Record set:

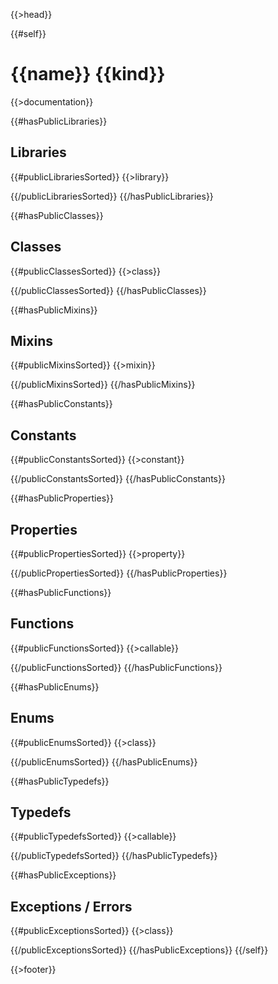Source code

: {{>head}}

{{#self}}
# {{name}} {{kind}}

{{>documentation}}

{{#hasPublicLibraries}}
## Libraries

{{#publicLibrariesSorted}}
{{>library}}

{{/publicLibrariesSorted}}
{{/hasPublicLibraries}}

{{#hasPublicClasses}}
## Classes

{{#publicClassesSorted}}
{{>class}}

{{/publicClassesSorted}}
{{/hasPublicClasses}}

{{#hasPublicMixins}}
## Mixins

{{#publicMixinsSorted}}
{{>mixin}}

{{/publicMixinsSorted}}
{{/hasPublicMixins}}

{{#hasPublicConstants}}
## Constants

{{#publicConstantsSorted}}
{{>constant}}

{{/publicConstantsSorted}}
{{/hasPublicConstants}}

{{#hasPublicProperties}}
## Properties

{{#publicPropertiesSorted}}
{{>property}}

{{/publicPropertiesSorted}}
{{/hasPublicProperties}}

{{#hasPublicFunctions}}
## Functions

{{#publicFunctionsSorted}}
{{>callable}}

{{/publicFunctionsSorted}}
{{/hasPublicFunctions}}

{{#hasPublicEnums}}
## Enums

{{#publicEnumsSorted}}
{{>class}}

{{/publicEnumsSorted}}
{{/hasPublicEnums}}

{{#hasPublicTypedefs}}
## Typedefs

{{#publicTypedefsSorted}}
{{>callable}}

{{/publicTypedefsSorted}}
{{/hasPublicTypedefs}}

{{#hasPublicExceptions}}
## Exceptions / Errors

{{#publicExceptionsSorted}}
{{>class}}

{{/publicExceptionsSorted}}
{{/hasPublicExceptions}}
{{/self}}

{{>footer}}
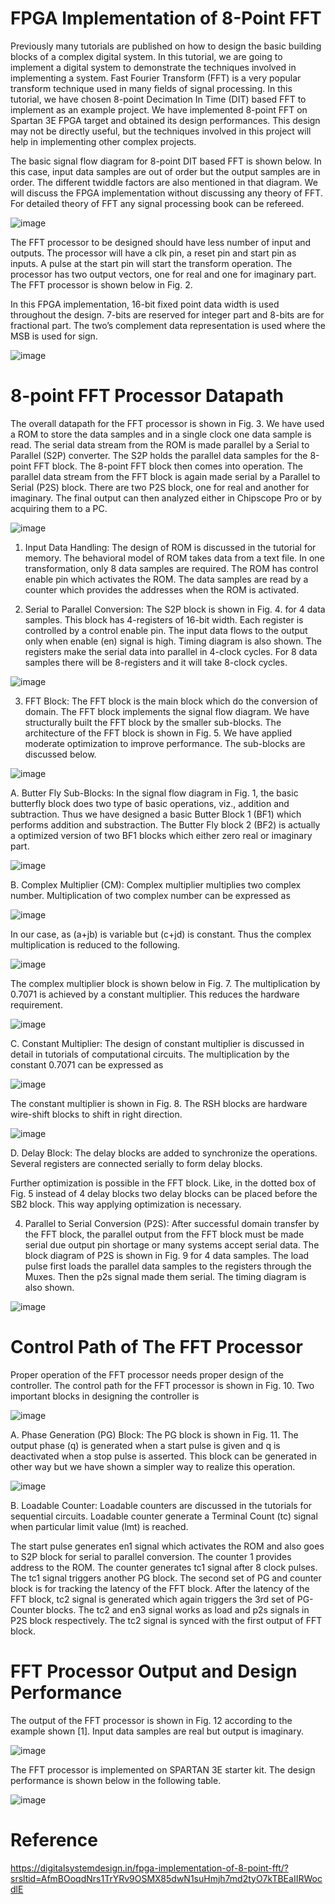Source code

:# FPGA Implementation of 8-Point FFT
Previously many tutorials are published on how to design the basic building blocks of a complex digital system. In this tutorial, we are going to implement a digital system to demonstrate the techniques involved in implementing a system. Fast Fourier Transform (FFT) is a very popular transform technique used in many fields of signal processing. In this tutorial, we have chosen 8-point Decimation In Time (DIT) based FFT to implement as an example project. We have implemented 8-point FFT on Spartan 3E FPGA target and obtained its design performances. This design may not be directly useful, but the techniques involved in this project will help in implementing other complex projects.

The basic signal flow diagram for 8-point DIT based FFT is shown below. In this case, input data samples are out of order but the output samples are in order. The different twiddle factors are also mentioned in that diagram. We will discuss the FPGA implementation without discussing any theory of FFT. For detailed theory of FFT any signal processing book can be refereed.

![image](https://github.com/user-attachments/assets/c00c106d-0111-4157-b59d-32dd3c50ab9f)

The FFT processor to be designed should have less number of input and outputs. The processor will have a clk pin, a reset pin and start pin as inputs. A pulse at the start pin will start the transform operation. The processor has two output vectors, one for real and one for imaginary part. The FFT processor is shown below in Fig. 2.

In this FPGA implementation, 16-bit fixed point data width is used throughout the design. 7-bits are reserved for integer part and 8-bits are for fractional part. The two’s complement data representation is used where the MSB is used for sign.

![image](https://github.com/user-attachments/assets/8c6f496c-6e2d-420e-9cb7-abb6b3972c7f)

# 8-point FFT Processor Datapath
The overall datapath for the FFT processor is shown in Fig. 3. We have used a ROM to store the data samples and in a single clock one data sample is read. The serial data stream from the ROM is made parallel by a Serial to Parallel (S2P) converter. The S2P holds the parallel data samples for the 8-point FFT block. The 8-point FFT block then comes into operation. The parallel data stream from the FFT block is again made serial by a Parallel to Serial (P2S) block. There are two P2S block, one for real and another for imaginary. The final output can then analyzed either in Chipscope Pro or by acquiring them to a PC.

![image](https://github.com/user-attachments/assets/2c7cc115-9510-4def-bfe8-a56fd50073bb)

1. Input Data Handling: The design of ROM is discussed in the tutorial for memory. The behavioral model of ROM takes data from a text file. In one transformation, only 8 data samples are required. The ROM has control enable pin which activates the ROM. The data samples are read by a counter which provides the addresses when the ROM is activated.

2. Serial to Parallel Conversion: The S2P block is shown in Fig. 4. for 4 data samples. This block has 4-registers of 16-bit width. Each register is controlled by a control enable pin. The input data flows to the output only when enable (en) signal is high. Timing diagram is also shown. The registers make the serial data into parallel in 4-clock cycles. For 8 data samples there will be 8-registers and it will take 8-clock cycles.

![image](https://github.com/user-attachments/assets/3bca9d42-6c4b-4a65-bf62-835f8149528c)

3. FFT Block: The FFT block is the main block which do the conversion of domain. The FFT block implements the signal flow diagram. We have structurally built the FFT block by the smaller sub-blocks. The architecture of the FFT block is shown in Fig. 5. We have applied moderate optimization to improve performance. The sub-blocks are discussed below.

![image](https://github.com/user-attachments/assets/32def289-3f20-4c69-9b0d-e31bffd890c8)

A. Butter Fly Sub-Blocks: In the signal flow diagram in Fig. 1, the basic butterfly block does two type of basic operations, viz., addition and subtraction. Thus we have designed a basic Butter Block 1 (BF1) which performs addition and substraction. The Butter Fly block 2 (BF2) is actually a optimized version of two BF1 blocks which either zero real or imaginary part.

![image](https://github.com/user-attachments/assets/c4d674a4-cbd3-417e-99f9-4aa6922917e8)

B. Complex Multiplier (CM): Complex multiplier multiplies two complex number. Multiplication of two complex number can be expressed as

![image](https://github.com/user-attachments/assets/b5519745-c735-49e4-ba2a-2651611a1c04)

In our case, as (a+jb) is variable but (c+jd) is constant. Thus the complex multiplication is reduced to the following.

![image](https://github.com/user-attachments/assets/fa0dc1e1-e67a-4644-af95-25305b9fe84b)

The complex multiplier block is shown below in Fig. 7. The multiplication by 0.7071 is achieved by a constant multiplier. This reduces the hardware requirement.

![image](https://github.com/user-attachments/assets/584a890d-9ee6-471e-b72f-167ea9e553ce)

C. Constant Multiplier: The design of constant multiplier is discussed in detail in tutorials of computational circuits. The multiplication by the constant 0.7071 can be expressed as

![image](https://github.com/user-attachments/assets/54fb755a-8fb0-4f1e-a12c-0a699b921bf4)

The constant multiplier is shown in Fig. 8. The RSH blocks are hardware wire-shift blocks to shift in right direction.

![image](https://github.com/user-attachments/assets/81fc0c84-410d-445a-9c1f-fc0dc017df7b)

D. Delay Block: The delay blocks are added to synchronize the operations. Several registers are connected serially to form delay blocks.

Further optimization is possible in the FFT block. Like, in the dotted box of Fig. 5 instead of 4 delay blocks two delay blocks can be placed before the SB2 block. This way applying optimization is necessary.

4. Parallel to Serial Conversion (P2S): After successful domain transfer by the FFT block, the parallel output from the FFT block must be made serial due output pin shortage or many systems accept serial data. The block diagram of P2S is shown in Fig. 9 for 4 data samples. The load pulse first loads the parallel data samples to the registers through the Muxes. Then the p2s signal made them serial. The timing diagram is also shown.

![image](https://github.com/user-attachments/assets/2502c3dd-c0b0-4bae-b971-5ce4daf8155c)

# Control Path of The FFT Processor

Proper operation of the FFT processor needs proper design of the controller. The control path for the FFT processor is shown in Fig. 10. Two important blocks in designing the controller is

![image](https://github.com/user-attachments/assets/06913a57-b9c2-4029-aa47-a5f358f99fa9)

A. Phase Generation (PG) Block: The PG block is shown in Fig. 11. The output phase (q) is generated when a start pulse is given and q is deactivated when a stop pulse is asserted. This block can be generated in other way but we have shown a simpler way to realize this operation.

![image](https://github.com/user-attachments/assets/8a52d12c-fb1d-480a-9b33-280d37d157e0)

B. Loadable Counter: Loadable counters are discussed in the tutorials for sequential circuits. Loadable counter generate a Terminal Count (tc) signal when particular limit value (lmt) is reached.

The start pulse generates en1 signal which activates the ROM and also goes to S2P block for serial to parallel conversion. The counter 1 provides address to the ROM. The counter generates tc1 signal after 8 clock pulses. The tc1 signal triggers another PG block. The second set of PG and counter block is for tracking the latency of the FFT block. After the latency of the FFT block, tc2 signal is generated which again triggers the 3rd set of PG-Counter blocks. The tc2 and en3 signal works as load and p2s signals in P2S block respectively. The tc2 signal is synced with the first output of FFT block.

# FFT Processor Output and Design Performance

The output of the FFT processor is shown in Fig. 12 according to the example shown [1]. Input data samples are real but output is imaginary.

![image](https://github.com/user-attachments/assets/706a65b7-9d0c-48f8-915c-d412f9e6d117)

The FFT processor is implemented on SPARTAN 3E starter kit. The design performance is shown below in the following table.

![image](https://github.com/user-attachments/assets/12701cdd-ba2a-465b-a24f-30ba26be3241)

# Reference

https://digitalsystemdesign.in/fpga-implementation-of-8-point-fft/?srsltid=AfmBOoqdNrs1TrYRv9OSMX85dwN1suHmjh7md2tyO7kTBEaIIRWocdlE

What is required: In the records above, how many lines contain the word "hasPublicClasses"? Say only the number.

Response to this task: 2